The snow was ideal for boot packing. Kind of like a cream cheese corn mixture with blower in there too. The boot pack was the most fun part of the trip so far. We felt confident in the snow pack, the weather was great, and I was hiking up the freaking Cross Couloir with my buddy. The top of the couloir is the steepest part. It was exciting hiking but not gripping, just extremely fun. We made it to the summit which was a bit windy. The view from the top of Holy Cross is one of the best in Colorado. 360 degrees of snow capped rockies from Denver past Aspen. We soaked it in for a bit and had some tea and crumpets.
So without further adieu we skied her. I let Ross take the honors. The top few turns were firm and I skied slow and cautiously. After a few turns the snow softened. The sunny side of the couloir was corn and the shaded side powder. I gained some confidence and started lacing some smooth turns exploring the different aspects of the couloir. I stopped halfway down to let my slough go and give the legs a break. Then I charged it down staying closer to the wall and the snow was powder almost the entire way. I had a couple face shots and some of the best turns of the season, in definitely the sickest place I’ve been all season. I exited on the right before the couloir closes out to a mandatory rappel and met up with Ross. Even though we had hiked up it we were still shocked at how good the snow was. Also my stick repaired pole held up perfectly. It doesn’t get any better than this. Now we had another thousand feet of corn down to the Bowl of Tears.
We made it back to camp and packed up our stuff and headed out. We ended up following the ski track of the solo person who skied it the day before.

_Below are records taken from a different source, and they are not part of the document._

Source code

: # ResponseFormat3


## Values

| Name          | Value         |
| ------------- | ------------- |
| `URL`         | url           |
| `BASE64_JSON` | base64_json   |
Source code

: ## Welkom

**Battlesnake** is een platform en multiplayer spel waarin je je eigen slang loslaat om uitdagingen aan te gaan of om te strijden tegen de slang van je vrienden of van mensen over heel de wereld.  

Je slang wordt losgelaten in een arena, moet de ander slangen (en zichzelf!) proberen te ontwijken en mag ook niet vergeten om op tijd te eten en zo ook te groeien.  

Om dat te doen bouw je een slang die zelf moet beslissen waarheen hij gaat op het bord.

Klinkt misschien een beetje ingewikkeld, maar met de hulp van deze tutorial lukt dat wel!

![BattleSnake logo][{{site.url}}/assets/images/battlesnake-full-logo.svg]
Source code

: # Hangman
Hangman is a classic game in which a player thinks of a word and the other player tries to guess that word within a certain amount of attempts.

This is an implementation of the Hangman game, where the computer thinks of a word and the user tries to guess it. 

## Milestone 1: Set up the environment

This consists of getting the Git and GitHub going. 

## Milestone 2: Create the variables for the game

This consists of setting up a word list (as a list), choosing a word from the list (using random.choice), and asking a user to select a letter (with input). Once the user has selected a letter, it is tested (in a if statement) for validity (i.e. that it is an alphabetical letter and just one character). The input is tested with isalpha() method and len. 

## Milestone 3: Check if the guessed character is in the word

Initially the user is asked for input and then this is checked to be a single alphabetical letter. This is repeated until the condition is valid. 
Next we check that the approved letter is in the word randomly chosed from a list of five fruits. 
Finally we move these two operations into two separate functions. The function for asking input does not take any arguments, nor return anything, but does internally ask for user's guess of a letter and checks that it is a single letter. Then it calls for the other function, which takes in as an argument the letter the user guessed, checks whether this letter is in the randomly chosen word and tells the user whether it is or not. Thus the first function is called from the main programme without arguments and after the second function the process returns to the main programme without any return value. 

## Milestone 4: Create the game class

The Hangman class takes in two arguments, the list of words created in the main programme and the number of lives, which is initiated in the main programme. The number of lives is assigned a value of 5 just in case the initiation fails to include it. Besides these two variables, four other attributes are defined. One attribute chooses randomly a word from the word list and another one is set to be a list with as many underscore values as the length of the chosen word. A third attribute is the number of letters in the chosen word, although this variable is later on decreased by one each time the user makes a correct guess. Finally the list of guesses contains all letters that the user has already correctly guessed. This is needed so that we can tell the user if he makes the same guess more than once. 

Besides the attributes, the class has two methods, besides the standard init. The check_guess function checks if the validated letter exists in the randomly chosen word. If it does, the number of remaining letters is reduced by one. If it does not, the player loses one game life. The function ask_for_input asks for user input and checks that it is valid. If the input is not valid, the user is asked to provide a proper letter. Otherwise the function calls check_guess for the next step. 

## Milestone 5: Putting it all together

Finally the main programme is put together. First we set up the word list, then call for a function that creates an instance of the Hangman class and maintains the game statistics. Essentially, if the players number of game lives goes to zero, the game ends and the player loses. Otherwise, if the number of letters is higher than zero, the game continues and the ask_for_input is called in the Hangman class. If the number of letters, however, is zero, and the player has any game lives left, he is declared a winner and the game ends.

It lead us to the way out perfectly like a guiding forest angel. We were completely spent by the time we made it to Subrina and so happy about the whole adventure. We didn’t ski Jackson, but we got the Cross in epic conditions and we did it without sleds. Nature taught me a few lessons and I gained deeper appreciation for the mountains near my home. The next day I went to Alpine Quest and bought glop stopper.